3,洗濯槽にお湯と、水に溶かした「酸素系漂白剤」を入れる
洗濯槽に40〜50℃のお湯と、水に溶かした「酸素系漂白剤」を入れます。「酸素系漂白剤」はお湯のほうが活性化するんですよ。
4.お湯を洗濯槽に入れて3〜5分回す
ドラム式洗濯乾燥機はバケツ1杯程度、タテ型洗濯乾燥機は洗濯槽いっぱいまでお湯を入れます。あとは洗濯機を3〜5分ほど動かして「酸素系洗濯機」を拡散させます。
5.浮き上がったゴミ取りは徹底的に
3時間〜一晩ほど漬け置くと、洗濯槽の裏側に張りついた汚れが剥がれ、浮き上がります。浮いているゴミはゴミすくいネットですくって捨てましょう。このゴミ取りを徹底的にやらないと、洗濯物にゴミが付着してしまいます。

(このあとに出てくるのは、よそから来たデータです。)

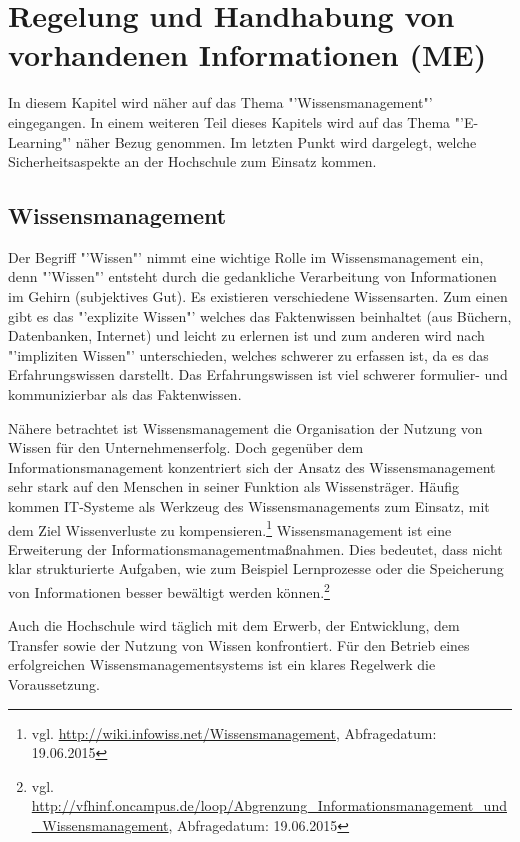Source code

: \section{Regelung und Handhabung von vorhandenen Informationen (ME)}
In diesem Kapitel wird näher auf das Thema "'Wissensmanagement"' eingegangen. In einem weiteren Teil dieses Kapitels wird auf das Thema "'E-Learning"' näher Bezug genommen. Im letzten Punkt wird dargelegt, welche Sicherheitsaspekte an der Hochschule zum Einsatz kommen.

\subsection{Wissensmanagement}

Der Begriff "'Wissen"' nimmt eine wichtige Rolle im Wissensmanagement ein, denn "'Wissen"' entsteht durch die gedankliche Verarbeitung von Informationen im Gehirn (subjektives Gut). Es existieren verschiedene Wissensarten. Zum einen gibt es das "'explizite Wissen"' welches das Faktenwissen beinhaltet (aus Büchern, Datenbanken, Internet) und leicht zu erlernen ist und zum anderen wird nach "'impliziten Wissen"' unterschieden, welches schwerer zu erfassen ist, da es das Erfahrungswissen darstellt. Das Erfahrungswissen ist viel schwerer formulier- und kommunizierbar als das Faktenwissen. 

Nähere betrachtet ist Wissensmanagement die Organisation der Nutzung von Wissen für den Unternehmenserfolg. Doch gegenüber dem Informationsmanagement konzentriert sich der Ansatz des Wissensmanagement sehr stark auf den Menschen in seiner Funktion als Wissensträger. Häufig kommen IT-Systeme als Werkzeug des Wissensmanagements zum Einsatz, mit dem Ziel Wissenverluste zu kompensieren.\footnote{vgl. \url{http://wiki.infowiss.net/Wissensmanagement}, Abfragedatum: 19.06.2015}  Wissensmanagement ist eine Erweiterung der Informationsmanagementmaßnahmen. Dies bedeutet, dass nicht klar strukturierte Aufgaben, wie zum Beispiel Lernprozesse oder die Speicherung von Informationen besser bewältigt werden können.\footnote{vgl. \url{http://vfhinf.oncampus.de/loop/Abgrenzung_Informationsmanagement_und_Wissensmanagement}, Abfragedatum: 19.06.2015} 

Auch die Hochschule wird täglich mit dem Erwerb, der Entwicklung, dem Transfer sowie der Nutzung von Wissen konfrontiert. Für den Betrieb eines erfolgreichen Wissensmanagementsystems ist ein klares Regelwerk die Voraussetzung. 

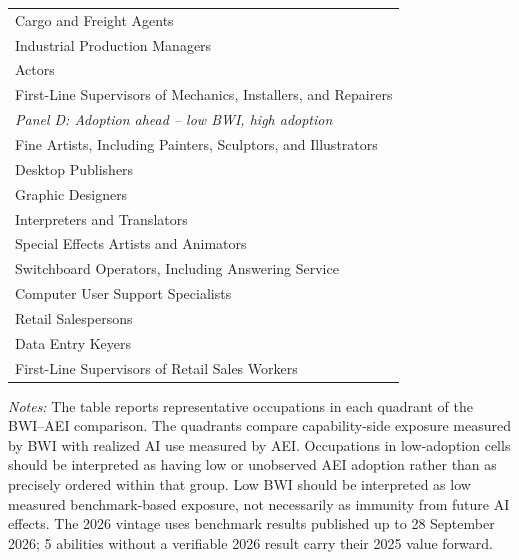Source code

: \begin{table}[htbp]
\begin{tabular}{l}
Cargo and Freight Agents \\
Industrial Production Managers \\
Actors \\
First-Line Supervisors of Mechanics, Installers, and Repairers \\
\textit{Panel D: Adoption ahead -- low BWI, high adoption} \\
Fine Artists, Including Painters, Sculptors, and Illustrators \\
Desktop Publishers \\
Graphic Designers \\
Interpreters and Translators \\
Special Effects Artists and Animators \\
Switchboard Operators, Including Answering Service \\
Computer User Support Specialists \\
Retail Salespersons \\
Data Entry Keyers \\
First-Line Supervisors of Retail Sales Workers \\
\bottomrule\end{tabular}
\begin{minipage}{0.95\linewidth}\footnotesize \textit{Notes:} The table reports representative occupations in each quadrant of the BWI--AEI comparison. The quadrants compare capability-side exposure measured by BWI with realized AI use measured by AEI. Occupations in low-adoption cells should be interpreted as having low or unobserved AEI adoption rather than as precisely ordered within that group. Low BWI should be interpreted as low measured benchmark-based exposure, not necessarily as immunity from future AI effects. The 2026 vintage uses benchmark results published up to 28 September 2026; 5 abilities without a verifiable 2026 result carry their 2025 value forward.\end{minipage}
\end{table}
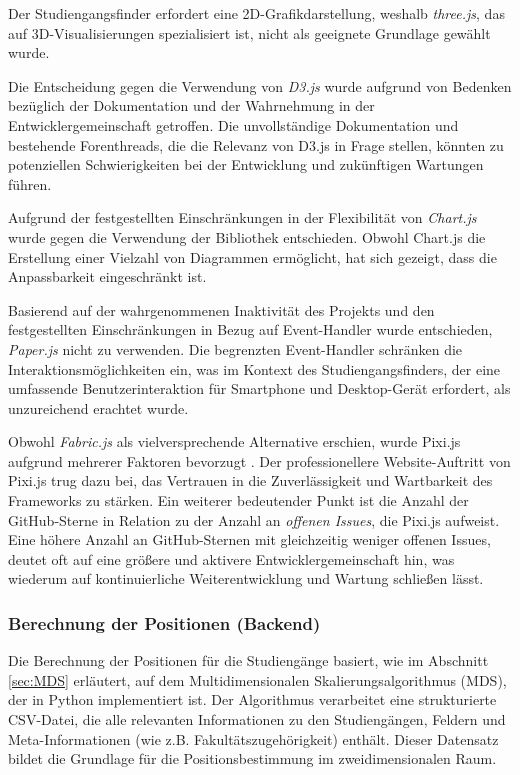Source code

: Der Studiengangsfinder erfordert eine 2D-Grafikdarstellung, weshalb
\textit{three.js}, das auf 3D-Visualisierungen spezialisiert ist, nicht als
geeignete Grundlage gewählt wurde. \parencite{threejs}

Die Entscheidung gegen die Verwendung von \textit{D3.js} wurde aufgrund
von Bedenken bezüglich der Dokumentation und der Wahrnehmung in der 
Entwicklergemeinschaft getroffen. Die unvollständige Dokumentation und
bestehende Forenthreads, die die Relevanz von D3.js in Frage stellen, könnten zu
potenziellen Schwierigkeiten bei der Entwicklung und zukünftigen Wartungen
führen. \parencite{d3js}


Aufgrund der festgestellten Einschränkungen in der Flexibilität von
\textit{Chart.js} wurde gegen die Verwendung der Bibliothek entschieden. Obwohl
Chart.js die Erstellung einer Vielzahl von Diagrammen ermöglicht, hat sich
gezeigt, dass die Anpassbarkeit eingeschränkt ist. \parencite{chartjs}

Basierend auf der wahrgenommenen Inaktivität des Projekts und den festgestellten 
Einschränkungen in Bezug auf Event-Handler wurde entschieden, \textit{Paper.js}
nicht zu verwenden. \parencite{paperjs} Die begrenzten Event-Handler schränken
die Interaktionsmöglichkeiten ein, was im Kontext des Studiengangsfinders, der
eine umfassende Benutzerinteraktion für Smartphone und Desktop-Gerät erfordert,
als unzureichend erachtet wurde. \parencite{paperjs-events}

Obwohl \textit{Fabric.js} als vielversprechende Alternative erschien, wurde
Pixi.js aufgrund mehrerer Faktoren bevorzugt \parencite{fabricjs}. Der
professionellere Website-Auftritt von Pixi.js trug dazu bei, das Vertrauen in
die Zuverlässigkeit und Wartbarkeit des Frameworks zu stärken. Ein weiterer
bedeutender Punkt ist die Anzahl der GitHub-Sterne in Relation zu der Anzahl an
\textit{offenen Issues}, die Pixi.js aufweist. Eine höhere Anzahl an
GitHub-Sternen mit gleichzeitig weniger offenen Issues, deutet oft auf eine
größere und aktivere Entwicklergemeinschaft hin, was wiederum auf
kontinuierliche Weiterentwicklung und Wartung schließen lässt.
\parencite{paperjs-pixijs-comparison}

\subsubsection{Berechnung der Positionen (Backend)}
Die Berechnung der Positionen für die Studiengänge basiert, wie im Abschnitt
\ref{sec:MDS} erläutert, auf dem Multidimensionalen Skalierungsalgorithmus
(MDS), der in Python implementiert ist. Der Algorithmus verarbeitet eine
strukturierte CSV-Datei, die alle relevanten Informationen zu den Studiengängen,
Feldern und Meta-Informationen (wie z.B. Fakultätszugehörigkeit) enthält. Dieser
Datensatz bildet die Grundlage für die Positionsbestimmung im zweidimensionalen
Raum.

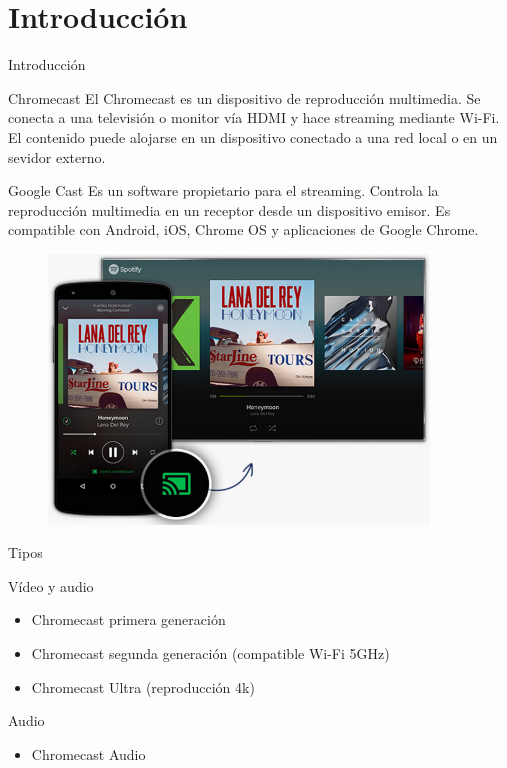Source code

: \section{Introducción}

\begin{frame}{Introducción}
	\begin{block}{Chromecast}
	El Chromecast es un dispositivo de reproducción multimedia. Se conecta a una televisión o monitor vía HDMI y hace streaming mediante Wi-Fi.
	El contenido puede alojarse en un dispositivo conectado a una red local o en un sevidor externo.
	\end{block}

	\begin{block}{Google Cast}
	Es un software propietario para el streaming. Controla la reproducción multimedia en un receptor desde un dispositivo emisor.
	Es compatible con Android, iOS, Chrome OS y aplicaciones de
	Google Chrome.
	\end{block}
\end{frame}


\begin{frame}
	\begin{figure}[H]
		\centering
		\includegraphics[width=0.9\textwidth]{./Imagenes/spotify-chromecast.png}
	\end{figure}
\end{frame}


\begin{frame}{Tipos}
	\begin{exampleblock}{Vídeo y audio}
		\begin{itemize}
			\item Chromecast primera generación
			\item Chromecast segunda generación (compatible Wi-Fi 5GHz)
			\item Chromecast Ultra (reproducción 4k)
		\end{itemize}
	\end{exampleblock}

	\begin{exampleblock}{Audio}
		\begin{itemize}
			\item  Chromecast Audio
		\end{itemize}
	\end{exampleblock}
\end{frame}


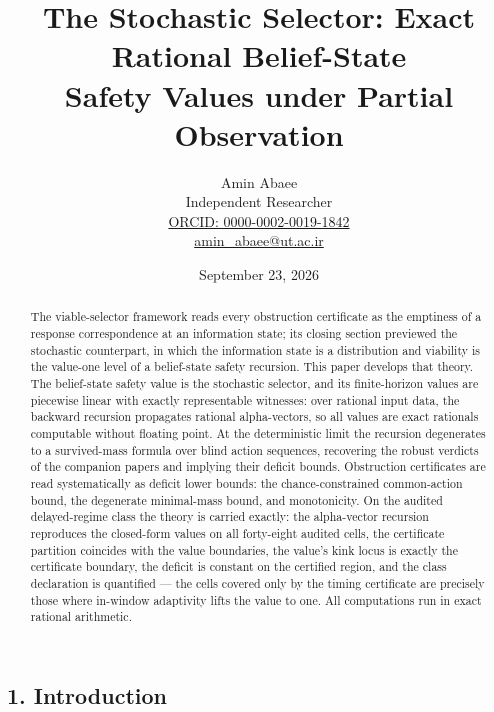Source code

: \documentclass[10pt,twocolumn]{article}
\theoremstyle{definition}
\begin{document}
\title{The Stochastic Selector: Exact Rational Belief-State\\ Safety Values under Partial Observation}
\author{Amin Abaee\\[0.35em]
{\small Independent Researcher}\\[0.55em]
{\small\href{https://orcid.org/0000-0002-0019-1842}{ORCID: 0000-0002-0019-1842}}\\[0.3em]
{\small\href{mailto:amin\_abaee@ut.ac.ir}{amin\_abaee@ut.ac.ir}}}
\date{September 23, 2026}
\maketitle

\begin{abstract}

The viable-selector framework reads every obstruction certificate as the
emptiness of a response correspondence at an information state; its closing
section previewed the stochastic counterpart, in which the information state
is a distribution and viability is the value-one level of a belief-state
safety recursion. This paper develops that theory. The belief-state safety
value is the stochastic selector, and its finite-horizon values are
piecewise linear with exactly representable witnesses: over rational input
data, the backward recursion propagates rational alpha-vectors, so all
values are exact rationals computable without floating point. At the
deterministic limit the recursion degenerates to a survived-mass formula
over blind action sequences, recovering the robust verdicts of the
companion papers and implying their deficit bounds. Obstruction
certificates are read systematically as deficit lower bounds: the
chance-constrained common-action bound, the degenerate minimal-mass bound,
and monotonicity. On the audited delayed-regime class the theory is carried
exactly: the alpha-vector recursion reproduces the closed-form values on
all forty-eight audited cells, the certificate partition coincides with the
value boundaries, the value's kink locus is exactly the certificate
boundary, the deficit is constant on the certified region, and the class
declaration is quantified --- the cells covered only by the timing
certificate are precisely those where in-window adaptivity lifts the value
to one. All computations run in exact rational arithmetic.

\end{abstract}

\subsection{1. Introduction}\label{introduction}
\end{document}
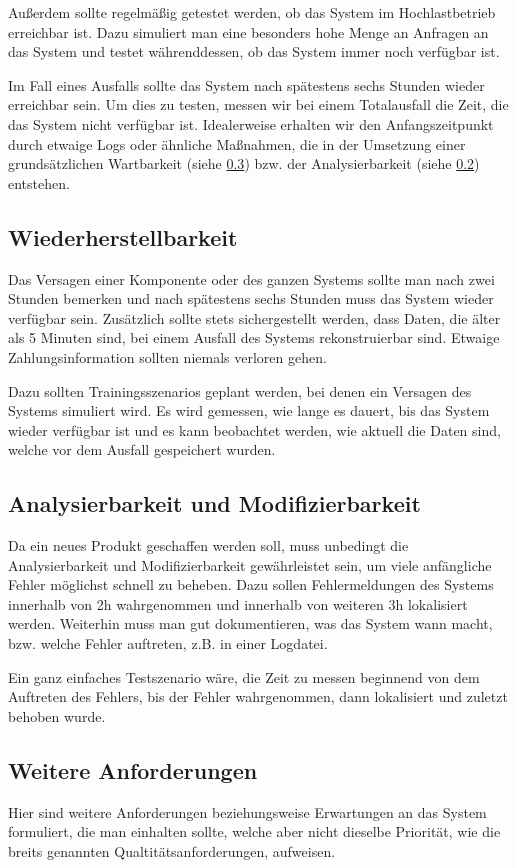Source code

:Außerdem sollte regelmäßig getestet werden, ob das System im Hochlastbetrieb erreichbar ist.
Dazu simuliert man eine besonders hohe Menge an Anfragen an das System und testet währenddessen,
ob das System immer noch verfügbar ist.

Im Fall eines Ausfalls sollte das System nach spätestens sechs Stunden wieder erreichbar sein.
Um dies zu testen, messen wir bei einem Totalausfall die Zeit, die das System nicht verfügbar ist.
Idealerweise erhalten wir den Anfangszeitpunkt durch etwaige Logs oder ähnliche Maßnahmen,
die in der Umsetzung einer grundsätzlichen Wartbarkeit (siehe \ref{sec:other})
bzw. der Analysierbarkeit (siehe \ref{sec:anal}) entstehen.

\subsection{Wiederherstellbarkeit}
Das Versagen einer Komponente oder des ganzen Systems sollte man nach zwei Stunden bemerken
und nach spätestens sechs Stunden muss das System wieder verfügbar sein.
Zusätzlich sollte stets sichergestellt werden, dass Daten, die älter als 5 Minuten sind,
bei einem Ausfall des Systems rekonstruierbar sind.
Etwaige Zahlungsinformation sollten niemals verloren gehen.

Dazu sollten Trainingsszenarios geplant werden, bei denen ein Versagen des Systems simuliert wird.
Es wird gemessen, wie lange es dauert, bis das System wieder verfügbar ist und es kann beobachtet werden,
wie aktuell die Daten sind, welche vor dem Ausfall gespeichert wurden.


\subsection{Analysierbarkeit und Modifizierbarkeit} \label{sec:anal} %
Da ein neues Produkt geschaffen werden soll, muss unbedingt die Analysierbarkeit und Modifizierbarkeit gewährleistet
sein, um viele anfängliche Fehler möglichst schnell zu beheben.
Dazu sollen Fehlermeldungen des Systems innerhalb von 2h wahrgenommen und innerhalb von weiteren 3h lokalisiert werden.
Weiterhin muss man gut dokumentieren, was das System wann macht, bzw. welche Fehler auftreten, z.B. in einer Logdatei.

Ein ganz einfaches Testszenario wäre, die Zeit zu messen beginnend von dem Auftreten des Fehlers,
bis der Fehler wahrgenommen, dann lokalisiert und zuletzt behoben wurde.


\subsection{Weitere Anforderungen} \label{sec:other}
Hier sind weitere Anforderungen beziehungsweise Erwartungen an das System formuliert,
die man einhalten sollte, welche aber nicht dieselbe Priorität, wie die breits genannten Qualtitätsanforderungen, aufweisen.
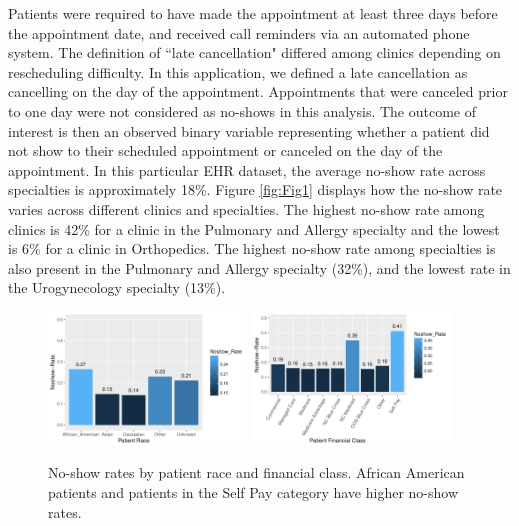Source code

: \documentclass[twoside,11pt]{article}
\begin{document}
Patients were required to have made the appointment at least three days before the appointment date, and received call reminders via an automated phone system. The definition of ``late cancellation" differed among clinics depending on rescheduling difficulty. In this application, we defined a late cancellation as cancelling on the day of the appointment. Appointments that were canceled prior to one day were not considered as no-shows in this analysis. The outcome of interest is then an observed binary variable representing whether a patient did not show to their scheduled appointment or canceled on the day of the appointment. In this particular EHR dataset, the average no-show rate across specialties is approximately 18\%. Figure \ref{fig:Fig1} displays how the no-show rate varies across different clinics and specialties. The highest no-show rate among clinics is 42\% for a clinic in the Pulmonary and Allergy specialty and the lowest is 6\% for a clinic in Orthopedics. The highest no-show rate among specialties is also present in the Pulmonary and Allergy specialty (32\%), and the lowest rate in the Urogynecology specialty (13\%). 

\begin{figure}[h]
\begin{center}
\includegraphics[width=0.47\textwidth]{fig2/eda-ns-fta}
\includegraphics[width=0.47\textwidth]{fig2/eda-ns-ftb}
\caption{No-show rates by patient race and financial class. African American patients and patients in the Self Pay category have higher no-show rates.}\label{fig:Fig2}
\end{center}
\vspace{-0.5cm}
\end{figure}
\end{document}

「ぴろぴろワカメ」状態になっている場合、一度ではゴミ取りができないこともあります。ゴミが浮かなくなるまで、何度かお湯を入れ替えて洗濯機を回してください。
6.洗濯槽の水滴や汚れを拭き取り乾燥させる
徹底的にゴミ取りをしたら、「洗い」「脱水」「乾燥」まで洗濯機を回します。仕上げは乾いたタオルや雑巾で洗濯槽の水滴、汚れを拭き取れば完了。洗濯機のふたを開け、しっかり乾燥させましょう!
おわりに
毎田さんによると、乾燥機能がついている洗濯機は洗濯槽の温度が上がるため、カビが発生しやすいのだとか。
最近は乾燥機能がない洗濯機とガス衣類乾燥機を併用する方が増えているそうです。もちろん設置工事は必要になりますが、電気式全自動洗濯乾燥機より乾燥時間が早く、料金が安い、ふんわり仕上がるなどのメリットがあります。
今回ご紹介した3つのポイント、洗剤の使用量を守る、週に1度は「槽乾燥」、月に1度は「槽洗浄」を徹底し、洗濯槽のカビの発生を予防しましょう。月に1度の「槽洗浄」は決してお手軽とはいえませんが、洗濯物の嫌なニオイ、汚れ付着を防ぐためには必須です! ぜひ試してみてくださいね。